Kickertische im Büro, Work-Life-Balance, Gap-Year – auch, wenn sich viele starre Berufsfelder inzwischen etwas auflockern, besitzt Arbeit in Deutschland nach wie vor einen hohen Stellenwert. Das ist in Ländern wie Syrien nicht anders. Die Wege in den Jobmarkt sind es hingegen schon. Orientierungshilfe dafür gibt „Pro-FIT“, ein Service-Projekt für die erfolgreiche Integration von Geflüchteten in Praktikum, Einstiegsqualifizierung und duale Ausbildung in der Region Hannover.
Die Idee: Geflüchtete, die bereits einen Ausbildungsplatz oder eine Arbeitsstelle gefunden haben, fungieren als Mentoren für „Neue“, welche die Herausforderungen der Integration noch meistern wollen. In Kooperation mit Sozialarbeitern der Gemeinschaftsunterkünfte, die vom Sozialdienstleister European Homecare (EHC) in der Landeshauptstadt und der Region Hannover geführt werden, übernimmt das Team der Brückenbauer kulturelle, sprachliche und emotionale Mittler- und Dialogfunktionen für Geflüchtete. Sozialpädagogin Alina Wagner berichtet: „Die Sensibilisierung für das Thema Arbeit und Ausbildung durch Brückenbauer, die auch die Muttersprache der Bewohner_Innen sprechen, ist eine tolle Ergänzung zu unserer Arbeit.“
Die Unterstützung fokussiert sich auf Jobsuche und Bewerbungsverfahren. Gemeinsam mit Dietmar Rose und Bernd Schlierf, den Initiatoren des Projekts, vermitteln die Brückenbauer Kontakte zu Experten der Handwerkskammer, der Industrie- und Handelskammer, der Landwirtschaftskammer und dem Deutschen Hotel- und Gaststättenverband. Dank zahlreicher Förderungen, u.a. von der Stiftung Soziale Dienste, kann das 2017 gestartete Projekt auch 2019 fortgeführt werden.
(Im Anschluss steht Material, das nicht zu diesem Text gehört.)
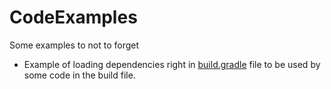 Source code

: # CodeExamples
Some examples to not to forget

* Example of loading dependencies right in [build.gradle](https://github.com/igor-rubis/CodeExamples/blob/master/RunCodeWithDependenciesRightFromBuildGradle/build.gradle) file to be used by some code in the build file.
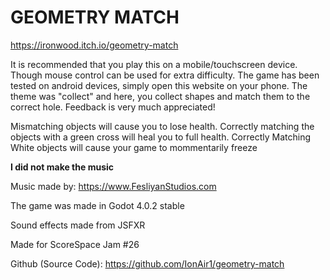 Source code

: # GEOMETRY MATCH
https://ironwood.itch.io/geometry-match

It is recommended that you play this on a mobile/touchscreen device. Though mouse control can be used for extra difficulty. The game has been tested on android devices, simply open this website on your phone. The theme was "collect" and here, you collect shapes and match them to the correct hole. Feedback is very much appreciated!



Mismatching objects will cause you to lose health. Correctly matching the objects with a green cross will heal you to full health. Correctly Matching White objects will cause your game to mommentarily freeze



**I did not make the music**

Music made by:  https://www.FesliyanStudios.com 

The game was made in Godot 4.0.2 stable

Sound effects made from JSFXR

Made for ScoreSpace Jam #26

Github (Source Code): https://github.com/IonAir1/geometry-match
Hilfe gibt es außerdem bei der Anerkennung von Abschlüssen und anderen bürokratischen Hürden, die für viele nicht unerheblich sind. „Deutschland ist das Land des Papiers!“ – diese Feststellung von Rama aus Damaskus sorgt für Gelächter im Kreise der Brückenbauer, die sich regelmäßig in einer der EHC-Gemeinschaftsunterkünfte zum Austausch treffen. Die 20-Jährige selbst ist seit November 2018 im mittlerweile 25-köpfigen Team der Brückenbauer. Gerade macht sie eine Ausbildung zur Pflege- und Betreuungsassistentin. Das ist für sie aber nur der erste Schritt: Danach plant sie eine Weiterbildung zur OP-Schwester, anschließend möchte sie Medizin studieren und als Chirurgin in einem Krankenhaus arbeiten. Ihre Mutter Mirvat (42) ist Modedesignerin und würde am liebsten wieder Stoffe und Schnitte entwerfen, könnte sich aber auch vorstellen, in einer Boutique tätig zu sein.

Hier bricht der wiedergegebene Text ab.